▸ **EXERCISE BRIEF**: Leaving out all pictures, transcribe the lines below exactly, from the first through the line containing "把前端项目部署在 **web 服务器**中，把后端项目部署在**应用服务器**中".

::: MATERIAL FOR THIS TASK :::

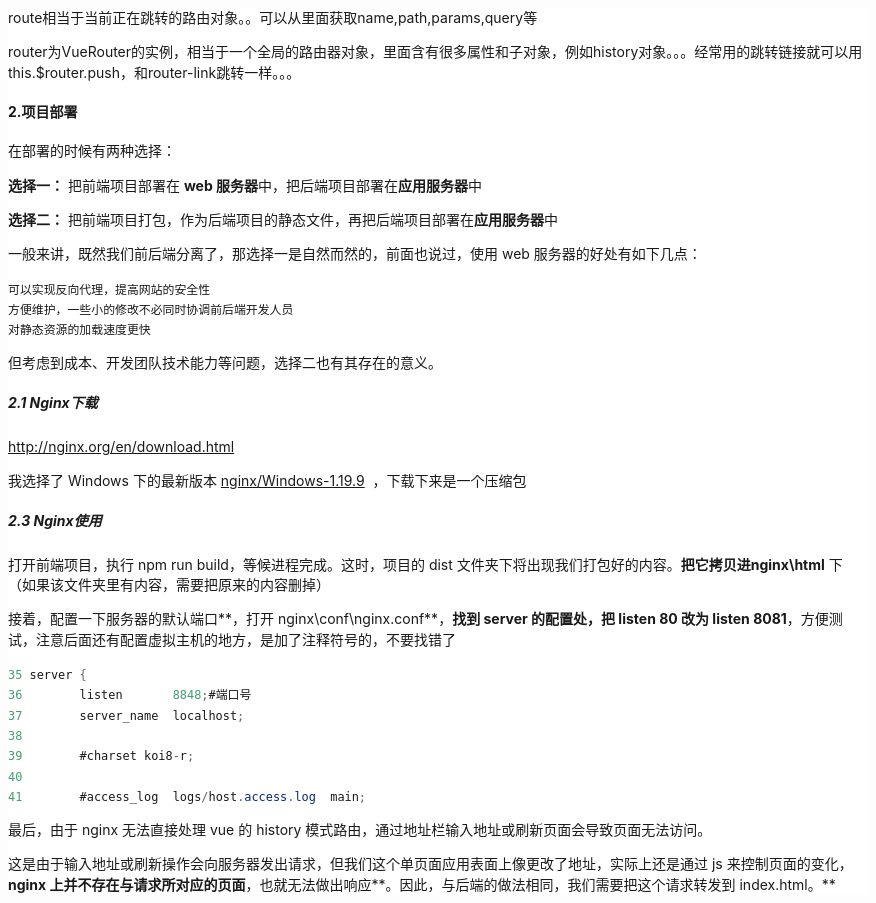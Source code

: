 route相当于当前正在跳转的路由对象。。可以从里面获取name,path,params,query等 



router为VueRouter的实例，相当于一个全局的路由器对象，里面含有很多属性和子对象，例如history对象。。。经常用的跳转链接就可以用this.$router.push，和router-link跳转一样。。。

 

#### 2.项目部署



在部署的时候有两种选择： 

**选择一：** 把前端项目部署在 **web 服务器**中，把后端项目部署在**应用服务器**中

**选择二：** 把前端项目打包，作为后端项目的静态文件，再把后端项目部署在**应用服务器**中



一般来讲，既然我们前后端分离了，那选择一是自然而然的，前面也说过，使用 web 服务器的好处有如下几点：

    可以实现反向代理，提高网站的安全性
    方便维护，一些小的修改不必同时协调前后端开发人员
    对静态资源的加载速度更快

但考虑到成本、开发团队技术能力等问题，选择二也有其存在的意义。



##### 2.1 Nginx下载



<http://nginx.org/en/download.html>

我选择了 Windows 下的最新版本 [nginx/Windows-1.19.9](http://nginx.org/download/nginx-1.19.9.zip)  ，下载下来是一个压缩包



##### 2.3 Nginx使用

打开前端项目，执行 npm run build，等候进程完成。这时，项目的 dist 文件夹下将出现我们打包好的内容。**把它拷贝进nginx\html** 下（如果该文件夹里有内容，需要把原来的内容删掉）



接着，配置一下服务器的默认端口**，打开 nginx\conf\nginx.conf**，**找到 server 的配置处，把 listen 80 改为 listen 8081**，方便测试，注意后面还有配置虚拟主机的地方，是加了注释符号的，不要找错了 

```java
35 server {
36        listen       8848;#端口号
37        server_name  localhost;
38
39        #charset koi8-r;
40
41        #access_log  logs/host.access.log  main;
```

  最后，由于 nginx 无法直接处理 vue 的 history 模式路由，通过地址栏输入地址或刷新页面会导致页面无法访问。 



这是由于输入地址或刷新操作会向服务器发出请求，但我们这个单页面应用表面上像更改了地址，实际上还是通过 js 来控制页面的变化，**nginx 上并不存在与请求所对应的页面**，也就无法做出响应**。因此，与后端的做法相同，我们需要把这个请求转发到 index.html。**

:::

▸ **RESPONSE TO THE EXERCISE**:
Source code

: route相当于当前正在跳转的路由对象。。可以从里面获取name,path,params,query等 



router为VueRouter的实例，相当于一个全局的路由器对象，里面含有很多属性和子对象，例如history对象。。。经常用的跳转链接就可以用this.$router.push，和router-link跳转一样。。。

 

#### 2.项目部署



在部署的时候有两种选择： 

**选择一：** 把前端项目部署在 **web 服务器**中，把后端项目部署在**应用服务器**中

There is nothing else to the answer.